Paul Gaskin first made a name with his epnoymous band back in the golden days of the NWOBHM (New Wave Of British Heavy Metal) movement shining brightly with the influential single 'I'm No Fool' and with the albums 'End Of The World' from 81 and a year later with 'No Way Out'.
Whilst some from that time went onto glory, Gaskin like so many others had to disband and give up the dream of rock 'n roll stardom and get themselves a day job to bring home the dough for the dinner table.
Almost two decades later at the turn of the Millenium Gaskin, along with some new members. returned with 'Stand Or Fall' and whilst some took notice the world still wasn't ready for a NWOBHM re-emergence. Now some thirty years after we headbanged away to the classic 'I'm No Fool' Gaskin are back with album number four that will not only please the die hards but also the growing scene of young rock fans who weren't even born when 'Ace Of Spades' was riding high, and who through the wonders of the internet are rediscovering many bands who like to keep the Metal pure and simple.
Article continues below...
The album cover has the best demonic artwork I've seen in a very long time, however the music inside is more akin to the melodic approach that many heavy rock bands headed towards to gain a greater appeal. 'Damnation' is the heaviest number on the album with some hammer and chisel drumming from David John Norman who also produced this album in very much the same DIY ethic that was used in the post punk days of the NWOBHM.
'Man's World' has a similar riff to Dio's 'Rock 'N Roll Children' and it's the sound of that Dio song that best sums up this album in that it has the heaviness in the riffs but the melodic choruses of Metal back in the eighties when heavy rock bands began changing their sound to hopefully get on the radio or MTV although it was only the Americans with their high productions costs who could only carry it off to great effect whilst the British were left behind only being fondly remembered by their loyal followers.
Those who still hark for those days and that sound, like myself, will find plenty to enjoy on this album.
The song 'Man's World' also features guest saxophonist Nik Turner, formerly of Hawkwind and now fronting his very fine Space Ritual.

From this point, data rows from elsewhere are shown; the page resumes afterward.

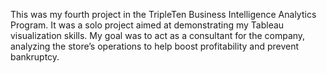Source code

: This was my fourth project in the TripleTen Business Intelligence Analytics Program. It was a solo project aimed at demonstrating my Tableau visualization skills. My goal was to act as a consultant for the company, analyzing the store’s operations to help boost profitability and prevent bankruptcy.
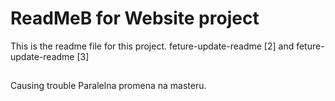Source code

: # ReadMeB for Website project

This is the readme file for this project.
feture-update-readme [2]
and
feture-update-readme [3]

##
Causing trouble
Paralelna promena na masteru.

'The Contract' is an epic building number with some Stargazing keyboards that will please all lovers of Rainbow. 'Heart Like Thunder' and 'Bedlam' are those tracks with the chest beating choruses but the best is saved to last with the biographical title track 'Edge Of Madness' where Paul Gaskin tells the dark psychotic story of finding your inner self after drowning your mind in booze and despair.